Cisco Grabs Securent for $100M


Network equipment giant Cisco Systems on Thursday said it plans to acquire three-year-old security startup Securent for $100 million in cash and assumed options.

 

Venture capital firms Greylock Partners and Onset Ventures pumped $6 million into Securent, which was formed in 2004.

The purchase of Mountain View, California-based Securent will be Cisco’s twelfth acquisition this year and its second of a security firm. In January, Cisco announced its intention to acquire IronPort, a messaging security specialist for $830 million.

There has been a spate of security startup acquisitions by systems companies dating back more than two years, with Cisco, IBM, and EMC leading the spending spree.

A combination of new security regulations, Web 2.0, and user demand for anywhere-anytime access to corporate data is driving demand for stronger but more flexible security, and that is thinning the herd of security startups through acquisition.

“This all requires a whole new level of security thinking, and this pushes us to find vendors that can help solve some of these unique problems,” said Joe Burton, CTO of Unified Communications for San Jose-based Cisco.

The acquisition of Securent shows that the wave of consolidation in the security market is not over, according to In-Stat analyst Victoria Fodale, as the remaining startups jostle for position.
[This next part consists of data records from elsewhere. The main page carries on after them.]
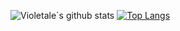 ![Violetale`s github stats](https://github-readme-stats.vercel.app/api?username=Violetale&show_icons=true&theme=dark)
[![Top Langs](https://github-readme-stats.vercel.app/api/top-langs/?username=Violetale&theme=tokyonight&layout=compact&langs_count=10)](https://github.com/anuraghazra/github-readme-stats)

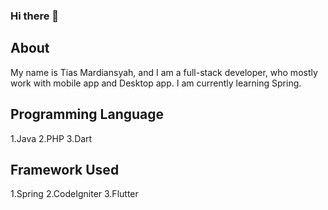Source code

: ### Hi there 👋

<!--
**tiasMardiansyah/tiasMardiansyah** is a ✨ _special_ ✨ repository because its `README.md` (this file) appears on your GitHub profile.

Here are some ideas to get you started:

- 🔭 I’m currently working on ...
- 🌱 I’m currently learning ...
- 👯 I’m looking to collaborate on ...
- 🤔 I’m looking for help with ...
- 💬 Ask me about ...
- 📫 How to reach me: ...
- 😄 Pronouns: ...
- ⚡ Fun fact: ...
-->

## About ##
My name is Tias Mardiansyah, and I am a full-stack developer, who mostly work with mobile app and Desktop app. I am currently learning Spring.

## Programming Language  ##
1.Java
2.PHP 
3.Dart

## Framework Used ##
1.Spring
2.CodeIgniter
3.Flutter
	
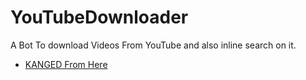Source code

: # YouTubeDownloader
A Bot To download Videos From YouTube  and also inline search on it. 


- [KANGED From Here](https://github.com/dashezup/tgbot/blob/dev/plugins/media/ytdl_with_button.py) 

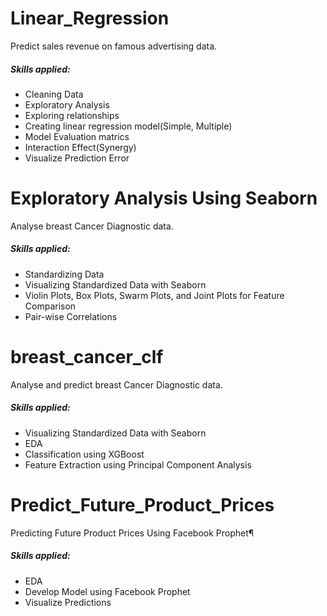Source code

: # Linear_Regression 
Predict sales revenue on famous advertising data.

##### Skills applied:
- Cleaning Data
- Exploratory Analysis
- Exploring relationships
- Creating linear regression model(Simple, Multiple)
- Model Evaluation matrics
- Interaction Effect(Synergy)
- Visualize Prediction Error

# Exploratory Analysis Using Seaborn
Analyse breast Cancer Diagnostic data.

##### Skills applied:
- Standardizing Data
- Visualizing Standardized Data with Seaborn
- Violin Plots, Box Plots, Swarm Plots, and Joint Plots for Feature Comparison
- Pair-wise Correlations

# breast_cancer_clf
Analyse and predict breast Cancer Diagnostic data.

##### Skills applied:
- Visualizing Standardized Data with Seaborn
- EDA
- Classification using XGBoost
- Feature Extraction using Principal Component Analysis

# Predict_Future_Product_Prices
Predicting Future Product Prices Using Facebook Prophet¶

##### Skills applied:
- EDA
- Develop Model using Facebook Prophet
- Visualize Predictions
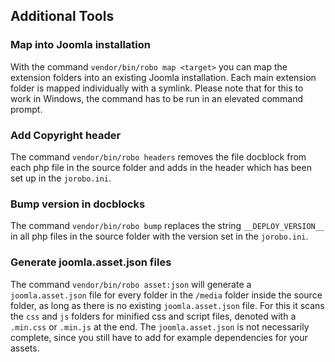 ## Additional Tools
### Map into Joomla installation
With the command `vendor/bin/robo map <target>` you can map the extension folders into an existing Joomla installation. Each main extension folder is mapped individually with a symlink. Please note that for this to work in Windows, the command has to be run in an elevated command prompt.

### Add Copyright header
The command `vendor/bin/robo headers` removes the file docblock from each php file in the source folder and adds in the header which has been set up in the `jorobo.ini`.

### Bump version in docblocks
The command `vendor/bin/robo bump` replaces the string `__DEPLOY_VERSION__` in all php files in the source folder with the version set in the `jorobo.ini`.

### Generate joomla.asset.json files
The command `vendor/bin/robo asset:json` will generate a `joomla.asset.json` file for every folder in the `/media` folder inside the source folder, as long as there is no existing `joomla.asset.json` file. For this it scans the `css` and `js` folders for minified css and script files, denoted with a `.min.css` or `.min.js` at the end. The `joomla.asset.json` is not necessarily complete, since you still have to add for example dependencies for your assets.
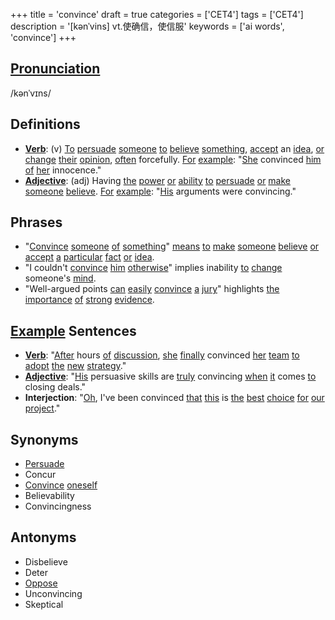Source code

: +++
title = 'convince'
draft = true
categories = ['CET4']
tags = ['CET4']
description = '[kənˈvins] vt.使确信，使信服'
keywords = ['ai words', 'convince']
+++

## [Pronunciation](/post/pronunciation/)
/kənˈvɪns/

## Definitions
- **[Verb](/post/verb/)**: (v) [To](/post/to/) [persuade](/post/persuade/) [someone](/post/someone/) [to](/post/to/) [believe](/post/believe/) [something](/post/something/), [accept](/post/accept/) an [idea](/post/idea/), [or](/post/or/) [change](/post/change/) [their](/post/their/) [opinion](/post/opinion/), [often](/post/often/) forcefully. [For](/post/for/) [example](/post/example/): "[She](/post/she/) convinced [him](/post/him/) [of](/post/of/) [her](/post/her/) innocence."
- **[Adjective](/post/adjective/)**: (adj) Having [the](/post/the/) [power](/post/power/) [or](/post/or/) [ability](/post/ability/) [to](/post/to/) [persuade](/post/persuade/) [or](/post/or/) [make](/post/make/) [someone](/post/someone/) [believe](/post/believe/). [For](/post/for/) [example](/post/example/): "[His](/post/his/) arguments were convincing."

## Phrases
- "[Convince](/post/convince/) [someone](/post/someone/) [of](/post/of/) [something](/post/something/)" [means](/post/means/) [to](/post/to/) [make](/post/make/) [someone](/post/someone/) [believe](/post/believe/) [or](/post/or/) [accept](/post/accept/) [a](/post/a/) [particular](/post/particular/) [fact](/post/fact/) [or](/post/or/) [idea](/post/idea/).
- "I couldn't [convince](/post/convince/) [him](/post/him/) [otherwise](/post/otherwise/)" implies inability [to](/post/to/) [change](/post/change/) someone's [mind](/post/mind/).
- "Well-argued points [can](/post/can/) [easily](/post/easily/) [convince](/post/convince/) [a](/post/a/) [jury](/post/jury/)" highlights [the](/post/the/) [importance](/post/importance/) [of](/post/of/) [strong](/post/strong/) [evidence](/post/evidence/).

## [Example](/post/example/) Sentences
- **[Verb](/post/verb/)**: "[After](/post/after/) hours [of](/post/of/) [discussion](/post/discussion/), [she](/post/she/) [finally](/post/finally/) convinced [her](/post/her/) [team](/post/team/) [to](/post/to/) [adopt](/post/adopt/) [the](/post/the/) [new](/post/new/) [strategy](/post/strategy/)."
- **[Adjective](/post/adjective/)**: "[His](/post/his/) persuasive skills are [truly](/post/truly/) convincing [when](/post/when/) [it](/post/it/) comes [to](/post/to/) closing deals."
- **Interjection**: "[Oh](/post/oh/), I've been convinced [that](/post/that/) [this](/post/this/) is [the](/post/the/) [best](/post/best/) [choice](/post/choice/) [for](/post/for/) [our](/post/our/) [project](/post/project/)."

## Synonyms
- [Persuade](/post/persuade/)
- Concur
- [Convince](/post/convince/) [oneself](/post/oneself/)
- Believability
- Convincingness

## Antonyms
- Disbelieve
- Deter
- [Oppose](/post/oppose/)
- Unconvincing
- Skeptical
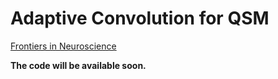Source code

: # Adaptive Convolution for QSM

[Frontiers in Neuroscience](https://doi.org/10.3389/fnins.2024.1366165)

**The code will be available soon.**
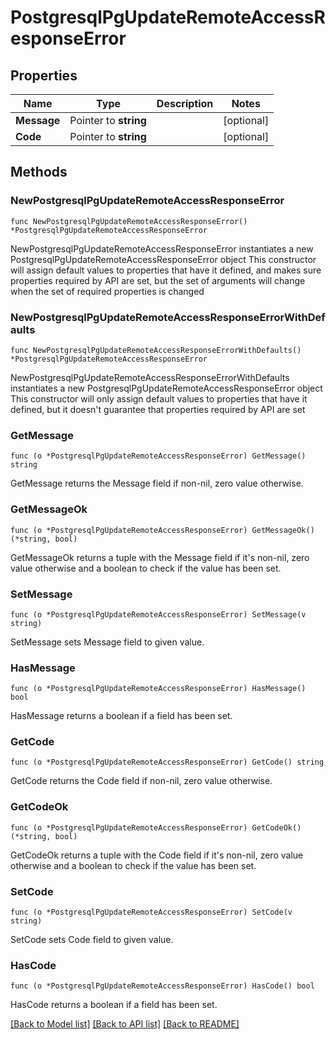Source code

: # PostgresqlPgUpdateRemoteAccessResponseError

## Properties

Name | Type | Description | Notes
------------ | ------------- | ------------- | -------------
**Message** | Pointer to **string** |  | [optional] 
**Code** | Pointer to **string** |  | [optional] 

## Methods

### NewPostgresqlPgUpdateRemoteAccessResponseError

`func NewPostgresqlPgUpdateRemoteAccessResponseError() *PostgresqlPgUpdateRemoteAccessResponseError`

NewPostgresqlPgUpdateRemoteAccessResponseError instantiates a new PostgresqlPgUpdateRemoteAccessResponseError object
This constructor will assign default values to properties that have it defined,
and makes sure properties required by API are set, but the set of arguments
will change when the set of required properties is changed

### NewPostgresqlPgUpdateRemoteAccessResponseErrorWithDefaults

`func NewPostgresqlPgUpdateRemoteAccessResponseErrorWithDefaults() *PostgresqlPgUpdateRemoteAccessResponseError`

NewPostgresqlPgUpdateRemoteAccessResponseErrorWithDefaults instantiates a new PostgresqlPgUpdateRemoteAccessResponseError object
This constructor will only assign default values to properties that have it defined,
but it doesn't guarantee that properties required by API are set

### GetMessage

`func (o *PostgresqlPgUpdateRemoteAccessResponseError) GetMessage() string`

GetMessage returns the Message field if non-nil, zero value otherwise.

### GetMessageOk

`func (o *PostgresqlPgUpdateRemoteAccessResponseError) GetMessageOk() (*string, bool)`

GetMessageOk returns a tuple with the Message field if it's non-nil, zero value otherwise
and a boolean to check if the value has been set.

### SetMessage

`func (o *PostgresqlPgUpdateRemoteAccessResponseError) SetMessage(v string)`

SetMessage sets Message field to given value.

### HasMessage

`func (o *PostgresqlPgUpdateRemoteAccessResponseError) HasMessage() bool`

HasMessage returns a boolean if a field has been set.

### GetCode

`func (o *PostgresqlPgUpdateRemoteAccessResponseError) GetCode() string`

GetCode returns the Code field if non-nil, zero value otherwise.

### GetCodeOk

`func (o *PostgresqlPgUpdateRemoteAccessResponseError) GetCodeOk() (*string, bool)`

GetCodeOk returns a tuple with the Code field if it's non-nil, zero value otherwise
and a boolean to check if the value has been set.

### SetCode

`func (o *PostgresqlPgUpdateRemoteAccessResponseError) SetCode(v string)`

SetCode sets Code field to given value.

### HasCode

`func (o *PostgresqlPgUpdateRemoteAccessResponseError) HasCode() bool`

HasCode returns a boolean if a field has been set.


[[Back to Model list]](../README.md#documentation-for-models) [[Back to API list]](../README.md#documentation-for-api-endpoints) [[Back to README]](../README.md)


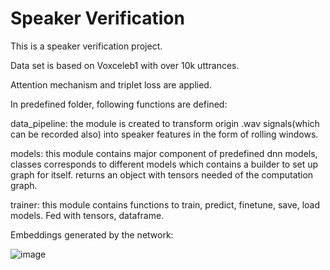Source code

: # Speaker Verification
This is a speaker verification project. 

Data set is based on Voxceleb1 with over 10k uttrances.

Attention mechanism and triplet loss are applied.

In predefined folder, following functions are defined:

data_pipeline: the module is created to transform origin .wav signals(which can be recorded also) into speaker features in the form of rolling windows.

models: this module contains major component of predefined dnn models, classes corresponds to different models which contains a builder to set up graph for itself.	
	returns an object with tensors needed of the computation graph. 

trainer: this module contains functions to train, predict, finetune, save, load models. 
	 Fed with tensors, dataframe. 

Embeddings generated by the network:

![image](https://github.com/ShtWu/SpeakerVerificationWithAttentionalModel/blob/master/images/292_rl.png=250x250)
“VCs have lately been very picky about security startups in part because they rarely go public and are usually acquired by larger players, which tend not to do much R&D around security,” said Ms. Fodale.

Securent began marketing its software, which offers IT managers a single point from which to manage secure access to corporate data resources, in 2005.

“Cisco doing another security acquisition this year caught me by surprise, so it shows that the security consolidation phase is not over,” Ms Fodale said.